**TASK REQUIREMENTS**: Go through the material below and copy all lines with "immediately".

================

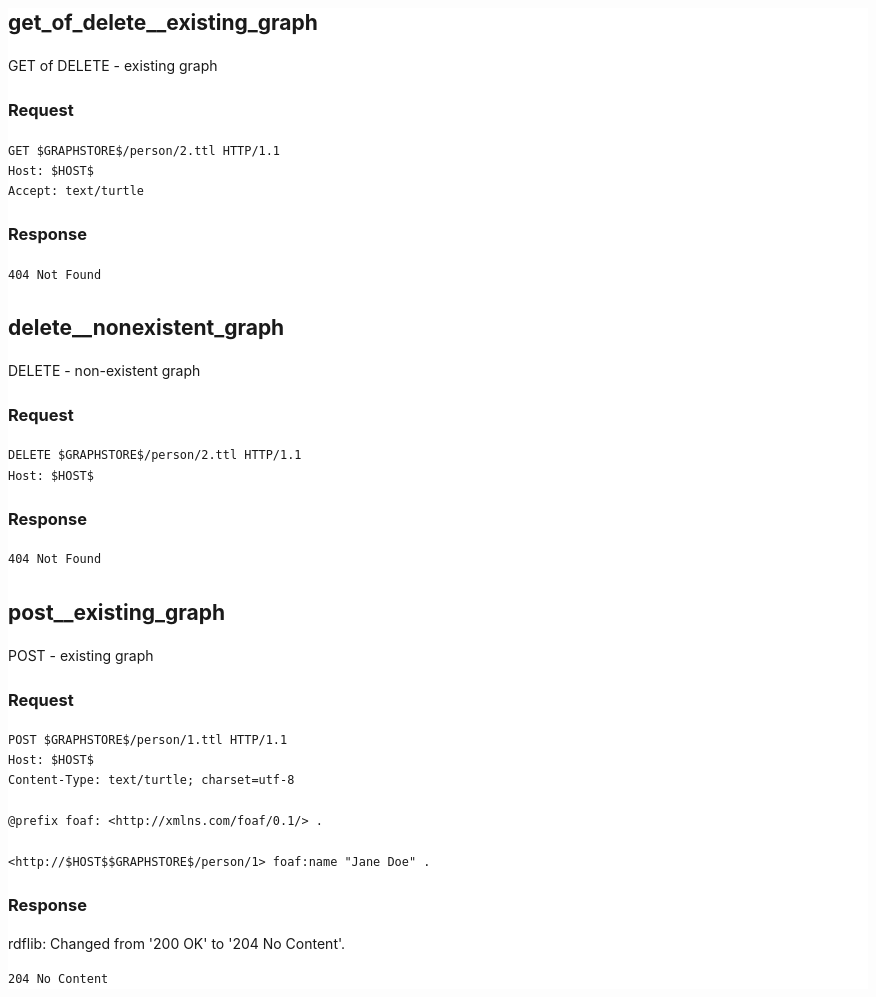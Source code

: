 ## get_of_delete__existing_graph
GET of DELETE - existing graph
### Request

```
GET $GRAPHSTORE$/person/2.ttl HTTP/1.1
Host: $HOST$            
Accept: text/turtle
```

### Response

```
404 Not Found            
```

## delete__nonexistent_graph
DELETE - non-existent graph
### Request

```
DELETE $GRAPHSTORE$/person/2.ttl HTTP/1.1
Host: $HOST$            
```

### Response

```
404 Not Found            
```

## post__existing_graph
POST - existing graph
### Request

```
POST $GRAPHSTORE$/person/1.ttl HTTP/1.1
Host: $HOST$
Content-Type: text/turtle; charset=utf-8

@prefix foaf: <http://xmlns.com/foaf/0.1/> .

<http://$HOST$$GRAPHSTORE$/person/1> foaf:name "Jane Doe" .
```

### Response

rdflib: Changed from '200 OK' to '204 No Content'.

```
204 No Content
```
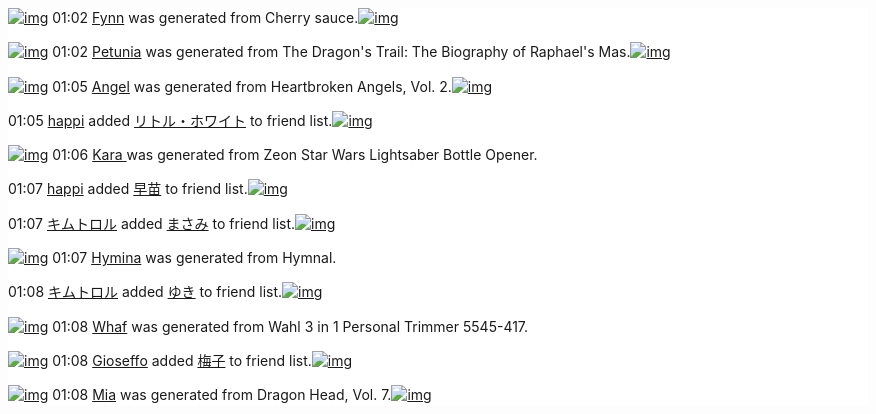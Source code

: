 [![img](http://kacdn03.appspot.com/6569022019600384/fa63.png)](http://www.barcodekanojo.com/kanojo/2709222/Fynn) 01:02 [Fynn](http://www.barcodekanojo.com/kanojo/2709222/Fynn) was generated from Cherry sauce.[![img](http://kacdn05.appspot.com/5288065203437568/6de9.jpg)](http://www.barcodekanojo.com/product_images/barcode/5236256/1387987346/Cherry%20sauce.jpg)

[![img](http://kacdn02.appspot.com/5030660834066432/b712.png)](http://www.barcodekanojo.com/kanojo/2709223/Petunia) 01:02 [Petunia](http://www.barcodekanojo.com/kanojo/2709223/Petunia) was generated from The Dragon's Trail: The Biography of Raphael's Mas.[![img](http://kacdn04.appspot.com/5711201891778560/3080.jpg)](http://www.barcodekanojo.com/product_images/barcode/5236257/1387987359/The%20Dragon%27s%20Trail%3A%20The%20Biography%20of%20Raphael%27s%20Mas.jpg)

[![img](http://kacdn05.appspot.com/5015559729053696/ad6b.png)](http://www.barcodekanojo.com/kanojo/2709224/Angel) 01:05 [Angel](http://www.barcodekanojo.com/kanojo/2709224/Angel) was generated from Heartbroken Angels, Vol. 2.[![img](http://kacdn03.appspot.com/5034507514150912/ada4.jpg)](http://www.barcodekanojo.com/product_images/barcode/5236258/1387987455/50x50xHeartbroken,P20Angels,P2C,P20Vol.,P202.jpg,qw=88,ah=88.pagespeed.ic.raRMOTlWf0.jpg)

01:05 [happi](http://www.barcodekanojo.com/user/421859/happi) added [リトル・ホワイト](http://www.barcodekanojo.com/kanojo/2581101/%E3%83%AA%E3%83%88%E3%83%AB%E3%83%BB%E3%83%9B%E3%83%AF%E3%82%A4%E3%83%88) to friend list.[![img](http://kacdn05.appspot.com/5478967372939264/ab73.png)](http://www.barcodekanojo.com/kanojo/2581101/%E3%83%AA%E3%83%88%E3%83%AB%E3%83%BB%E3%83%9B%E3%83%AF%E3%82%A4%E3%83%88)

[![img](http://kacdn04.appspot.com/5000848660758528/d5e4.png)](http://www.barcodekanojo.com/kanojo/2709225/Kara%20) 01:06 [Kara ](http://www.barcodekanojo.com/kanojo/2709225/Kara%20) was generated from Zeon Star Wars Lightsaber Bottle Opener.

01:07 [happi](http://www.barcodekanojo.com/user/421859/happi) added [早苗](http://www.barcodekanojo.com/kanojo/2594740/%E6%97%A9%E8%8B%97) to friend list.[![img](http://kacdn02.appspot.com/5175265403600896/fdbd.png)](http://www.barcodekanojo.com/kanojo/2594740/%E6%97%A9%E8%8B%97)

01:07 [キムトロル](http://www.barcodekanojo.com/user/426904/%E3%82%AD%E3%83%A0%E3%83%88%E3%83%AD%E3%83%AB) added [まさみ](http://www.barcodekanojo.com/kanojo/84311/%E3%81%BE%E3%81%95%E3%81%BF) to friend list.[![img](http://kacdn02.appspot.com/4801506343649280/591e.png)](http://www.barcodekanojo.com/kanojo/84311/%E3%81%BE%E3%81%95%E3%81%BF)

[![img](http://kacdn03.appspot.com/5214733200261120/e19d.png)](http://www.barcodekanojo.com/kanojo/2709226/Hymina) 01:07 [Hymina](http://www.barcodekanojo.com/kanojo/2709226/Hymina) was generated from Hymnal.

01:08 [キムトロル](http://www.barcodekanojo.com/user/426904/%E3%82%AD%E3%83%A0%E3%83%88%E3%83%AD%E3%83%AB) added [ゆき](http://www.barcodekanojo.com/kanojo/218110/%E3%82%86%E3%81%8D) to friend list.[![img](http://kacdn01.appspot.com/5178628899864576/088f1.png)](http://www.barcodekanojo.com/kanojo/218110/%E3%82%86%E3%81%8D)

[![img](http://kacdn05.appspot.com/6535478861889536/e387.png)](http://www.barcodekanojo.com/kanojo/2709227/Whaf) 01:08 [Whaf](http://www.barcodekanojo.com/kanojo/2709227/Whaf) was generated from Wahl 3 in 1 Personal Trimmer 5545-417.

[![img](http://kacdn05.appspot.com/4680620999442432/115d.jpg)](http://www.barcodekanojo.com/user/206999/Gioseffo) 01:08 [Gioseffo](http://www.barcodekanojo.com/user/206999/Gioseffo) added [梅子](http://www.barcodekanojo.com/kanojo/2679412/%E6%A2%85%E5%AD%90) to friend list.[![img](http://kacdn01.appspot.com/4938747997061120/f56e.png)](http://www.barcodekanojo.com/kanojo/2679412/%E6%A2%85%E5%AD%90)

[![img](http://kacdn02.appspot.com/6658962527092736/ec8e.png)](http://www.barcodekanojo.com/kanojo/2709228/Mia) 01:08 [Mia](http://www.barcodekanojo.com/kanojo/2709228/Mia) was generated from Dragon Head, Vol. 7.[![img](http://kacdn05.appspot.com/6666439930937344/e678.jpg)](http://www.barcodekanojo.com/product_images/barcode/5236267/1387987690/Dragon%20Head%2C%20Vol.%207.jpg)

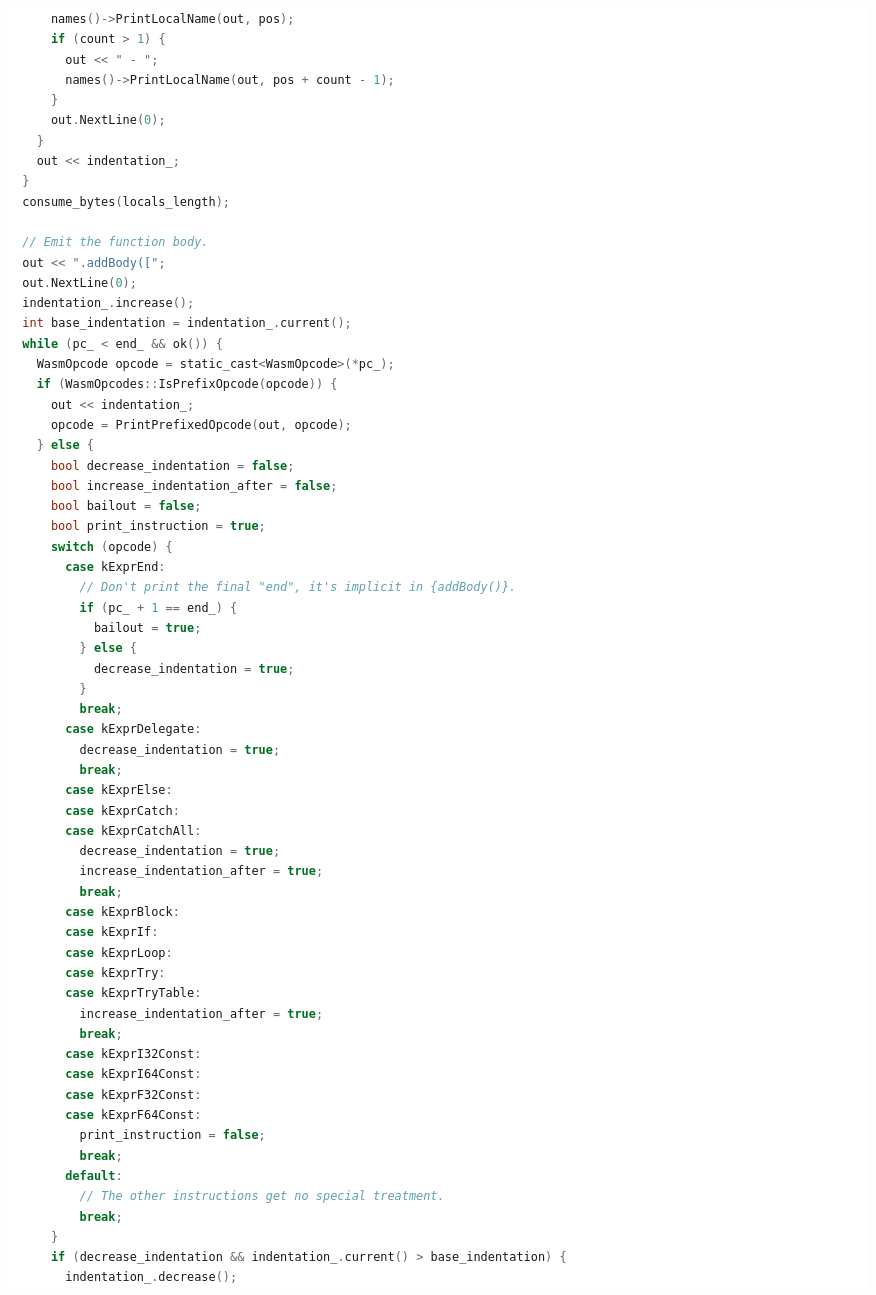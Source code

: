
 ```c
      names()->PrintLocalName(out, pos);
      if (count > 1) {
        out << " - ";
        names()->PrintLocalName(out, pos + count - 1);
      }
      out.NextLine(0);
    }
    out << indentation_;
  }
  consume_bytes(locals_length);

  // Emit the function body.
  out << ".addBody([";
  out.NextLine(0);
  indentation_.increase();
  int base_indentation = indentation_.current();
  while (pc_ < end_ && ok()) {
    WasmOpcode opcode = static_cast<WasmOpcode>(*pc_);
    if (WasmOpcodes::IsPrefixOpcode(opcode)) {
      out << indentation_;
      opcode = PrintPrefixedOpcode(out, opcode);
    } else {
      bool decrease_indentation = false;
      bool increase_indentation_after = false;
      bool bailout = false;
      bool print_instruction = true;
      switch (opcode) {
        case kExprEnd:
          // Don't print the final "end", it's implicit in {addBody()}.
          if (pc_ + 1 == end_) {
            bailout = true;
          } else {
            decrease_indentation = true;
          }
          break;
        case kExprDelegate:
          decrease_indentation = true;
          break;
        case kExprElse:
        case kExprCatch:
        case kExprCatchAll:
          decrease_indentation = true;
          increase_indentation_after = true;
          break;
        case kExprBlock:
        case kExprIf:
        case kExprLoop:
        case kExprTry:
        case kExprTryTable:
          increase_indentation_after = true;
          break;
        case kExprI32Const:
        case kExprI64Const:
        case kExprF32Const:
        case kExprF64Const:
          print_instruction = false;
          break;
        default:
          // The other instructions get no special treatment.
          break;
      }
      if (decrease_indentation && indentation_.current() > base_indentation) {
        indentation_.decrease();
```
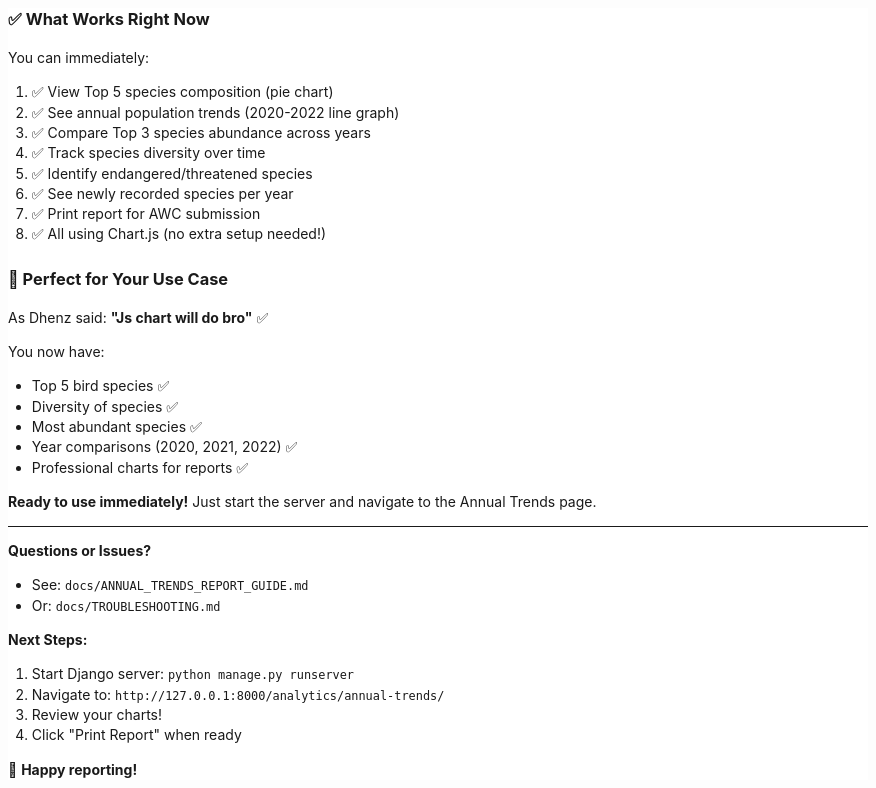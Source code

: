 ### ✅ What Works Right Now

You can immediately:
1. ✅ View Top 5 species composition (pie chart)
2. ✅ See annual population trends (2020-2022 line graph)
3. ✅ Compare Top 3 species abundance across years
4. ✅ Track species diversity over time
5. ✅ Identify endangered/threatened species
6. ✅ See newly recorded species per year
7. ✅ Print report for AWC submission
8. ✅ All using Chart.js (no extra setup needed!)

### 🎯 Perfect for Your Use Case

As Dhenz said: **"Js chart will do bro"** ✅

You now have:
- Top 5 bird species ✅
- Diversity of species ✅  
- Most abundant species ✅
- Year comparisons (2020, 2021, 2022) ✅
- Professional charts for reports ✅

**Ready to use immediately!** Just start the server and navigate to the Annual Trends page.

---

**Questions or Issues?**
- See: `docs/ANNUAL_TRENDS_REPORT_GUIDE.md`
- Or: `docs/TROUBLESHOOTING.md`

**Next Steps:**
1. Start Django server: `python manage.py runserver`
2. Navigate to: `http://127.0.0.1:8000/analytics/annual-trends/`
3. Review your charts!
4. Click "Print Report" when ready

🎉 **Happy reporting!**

================

**COMPLETED TASK**:
You can immediately:
**Ready to use immediately!** Just start the server and navigate to the Annual Trends page.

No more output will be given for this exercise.